_Work task_
The exercise asks you to copy every line below in which "spotted" appears.

_Records for the exercise_
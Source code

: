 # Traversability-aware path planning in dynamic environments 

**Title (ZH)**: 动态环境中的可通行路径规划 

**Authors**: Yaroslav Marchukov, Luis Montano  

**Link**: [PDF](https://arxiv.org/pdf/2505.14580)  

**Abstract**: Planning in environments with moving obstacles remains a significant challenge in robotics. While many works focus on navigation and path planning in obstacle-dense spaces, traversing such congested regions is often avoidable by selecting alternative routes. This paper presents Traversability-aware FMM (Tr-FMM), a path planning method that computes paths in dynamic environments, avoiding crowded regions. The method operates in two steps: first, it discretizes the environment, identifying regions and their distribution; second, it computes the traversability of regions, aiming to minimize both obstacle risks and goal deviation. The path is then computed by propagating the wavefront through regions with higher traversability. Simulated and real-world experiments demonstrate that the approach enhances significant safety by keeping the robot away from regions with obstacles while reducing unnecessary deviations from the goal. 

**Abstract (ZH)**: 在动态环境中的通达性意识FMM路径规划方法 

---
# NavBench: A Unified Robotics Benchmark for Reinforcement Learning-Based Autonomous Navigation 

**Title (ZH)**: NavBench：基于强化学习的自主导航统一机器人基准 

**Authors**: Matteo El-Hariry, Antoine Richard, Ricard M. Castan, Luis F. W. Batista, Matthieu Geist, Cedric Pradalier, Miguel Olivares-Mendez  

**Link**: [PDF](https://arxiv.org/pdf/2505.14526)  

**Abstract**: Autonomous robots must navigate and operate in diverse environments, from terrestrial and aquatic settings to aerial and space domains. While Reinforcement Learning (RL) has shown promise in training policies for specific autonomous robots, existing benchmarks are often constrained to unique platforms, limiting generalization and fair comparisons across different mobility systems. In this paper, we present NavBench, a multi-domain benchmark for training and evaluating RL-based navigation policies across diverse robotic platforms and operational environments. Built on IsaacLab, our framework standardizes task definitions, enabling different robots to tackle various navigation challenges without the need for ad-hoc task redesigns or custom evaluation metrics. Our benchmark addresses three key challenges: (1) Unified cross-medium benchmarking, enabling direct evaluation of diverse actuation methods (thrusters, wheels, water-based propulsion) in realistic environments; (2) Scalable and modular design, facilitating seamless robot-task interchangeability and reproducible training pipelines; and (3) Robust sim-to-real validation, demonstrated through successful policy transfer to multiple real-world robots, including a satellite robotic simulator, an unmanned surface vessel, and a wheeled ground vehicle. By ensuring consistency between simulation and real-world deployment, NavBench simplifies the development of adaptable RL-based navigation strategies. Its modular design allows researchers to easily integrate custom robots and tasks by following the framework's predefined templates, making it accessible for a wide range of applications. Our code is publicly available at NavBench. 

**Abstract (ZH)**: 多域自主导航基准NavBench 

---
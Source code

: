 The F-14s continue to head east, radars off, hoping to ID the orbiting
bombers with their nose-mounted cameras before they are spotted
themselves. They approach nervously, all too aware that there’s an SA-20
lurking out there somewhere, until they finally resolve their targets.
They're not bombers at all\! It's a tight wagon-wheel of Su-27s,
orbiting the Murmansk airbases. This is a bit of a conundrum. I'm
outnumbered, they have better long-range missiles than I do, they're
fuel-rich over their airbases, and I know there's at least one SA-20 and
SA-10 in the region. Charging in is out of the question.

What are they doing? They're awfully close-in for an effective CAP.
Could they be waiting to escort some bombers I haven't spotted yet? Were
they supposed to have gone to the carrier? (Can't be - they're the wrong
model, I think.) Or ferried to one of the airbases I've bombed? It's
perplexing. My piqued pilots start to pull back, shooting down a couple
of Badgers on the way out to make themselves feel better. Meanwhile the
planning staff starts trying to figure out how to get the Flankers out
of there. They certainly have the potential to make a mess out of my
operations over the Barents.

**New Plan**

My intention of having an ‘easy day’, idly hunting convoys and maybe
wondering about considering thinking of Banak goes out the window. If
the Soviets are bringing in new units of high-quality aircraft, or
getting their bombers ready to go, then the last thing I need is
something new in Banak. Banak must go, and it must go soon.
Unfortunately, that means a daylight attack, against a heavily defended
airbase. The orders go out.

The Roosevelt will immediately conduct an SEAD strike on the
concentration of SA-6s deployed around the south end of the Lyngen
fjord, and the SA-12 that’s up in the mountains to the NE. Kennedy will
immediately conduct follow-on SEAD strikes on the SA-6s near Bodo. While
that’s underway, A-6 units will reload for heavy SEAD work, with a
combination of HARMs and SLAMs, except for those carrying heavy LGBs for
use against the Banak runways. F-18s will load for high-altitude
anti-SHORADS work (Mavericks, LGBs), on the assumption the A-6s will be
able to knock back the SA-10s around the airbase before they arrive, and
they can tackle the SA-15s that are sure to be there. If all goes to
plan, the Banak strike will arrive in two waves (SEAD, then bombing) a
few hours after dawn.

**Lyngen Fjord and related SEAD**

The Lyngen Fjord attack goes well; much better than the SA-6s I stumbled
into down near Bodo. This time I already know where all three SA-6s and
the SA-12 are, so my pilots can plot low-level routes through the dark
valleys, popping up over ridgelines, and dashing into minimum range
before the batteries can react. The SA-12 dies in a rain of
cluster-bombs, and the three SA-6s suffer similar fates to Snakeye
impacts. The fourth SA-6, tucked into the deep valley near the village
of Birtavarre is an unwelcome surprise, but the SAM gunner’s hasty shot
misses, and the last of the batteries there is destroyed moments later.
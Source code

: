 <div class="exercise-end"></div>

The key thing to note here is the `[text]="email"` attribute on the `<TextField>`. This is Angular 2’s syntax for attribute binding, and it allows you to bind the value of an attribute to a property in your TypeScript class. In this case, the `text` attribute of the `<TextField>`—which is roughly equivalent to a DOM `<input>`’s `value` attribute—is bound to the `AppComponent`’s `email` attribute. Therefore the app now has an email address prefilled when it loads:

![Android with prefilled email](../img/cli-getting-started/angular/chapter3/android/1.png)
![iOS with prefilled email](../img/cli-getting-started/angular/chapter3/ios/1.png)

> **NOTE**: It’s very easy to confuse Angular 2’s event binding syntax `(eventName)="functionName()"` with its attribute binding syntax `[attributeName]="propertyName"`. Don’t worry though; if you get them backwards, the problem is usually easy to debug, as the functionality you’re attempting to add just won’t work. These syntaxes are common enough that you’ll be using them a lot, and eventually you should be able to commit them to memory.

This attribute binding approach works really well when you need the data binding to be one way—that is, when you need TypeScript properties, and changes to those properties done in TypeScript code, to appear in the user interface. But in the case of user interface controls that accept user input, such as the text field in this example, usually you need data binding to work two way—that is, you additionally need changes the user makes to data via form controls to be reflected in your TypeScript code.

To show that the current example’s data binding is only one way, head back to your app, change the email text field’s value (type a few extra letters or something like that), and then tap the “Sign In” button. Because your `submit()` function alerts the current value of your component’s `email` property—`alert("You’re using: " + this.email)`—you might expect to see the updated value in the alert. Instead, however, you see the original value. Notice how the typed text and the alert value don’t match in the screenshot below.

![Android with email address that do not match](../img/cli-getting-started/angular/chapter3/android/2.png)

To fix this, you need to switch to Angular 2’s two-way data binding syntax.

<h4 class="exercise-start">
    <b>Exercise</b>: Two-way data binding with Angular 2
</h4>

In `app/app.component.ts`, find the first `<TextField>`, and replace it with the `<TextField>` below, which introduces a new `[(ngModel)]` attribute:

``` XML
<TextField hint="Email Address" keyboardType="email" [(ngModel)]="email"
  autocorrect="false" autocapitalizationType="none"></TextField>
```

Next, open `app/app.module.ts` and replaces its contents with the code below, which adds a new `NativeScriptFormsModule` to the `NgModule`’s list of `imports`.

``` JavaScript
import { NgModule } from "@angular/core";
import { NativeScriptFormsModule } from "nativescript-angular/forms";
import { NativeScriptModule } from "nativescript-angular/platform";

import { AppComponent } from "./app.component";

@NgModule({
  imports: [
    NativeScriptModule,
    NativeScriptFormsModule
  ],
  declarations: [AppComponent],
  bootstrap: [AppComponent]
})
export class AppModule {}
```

_Solution to this task_
bombers with their nose-mounted cameras before they are spotted
Could they be waiting to escort some bombers I haven't spotted yet? Were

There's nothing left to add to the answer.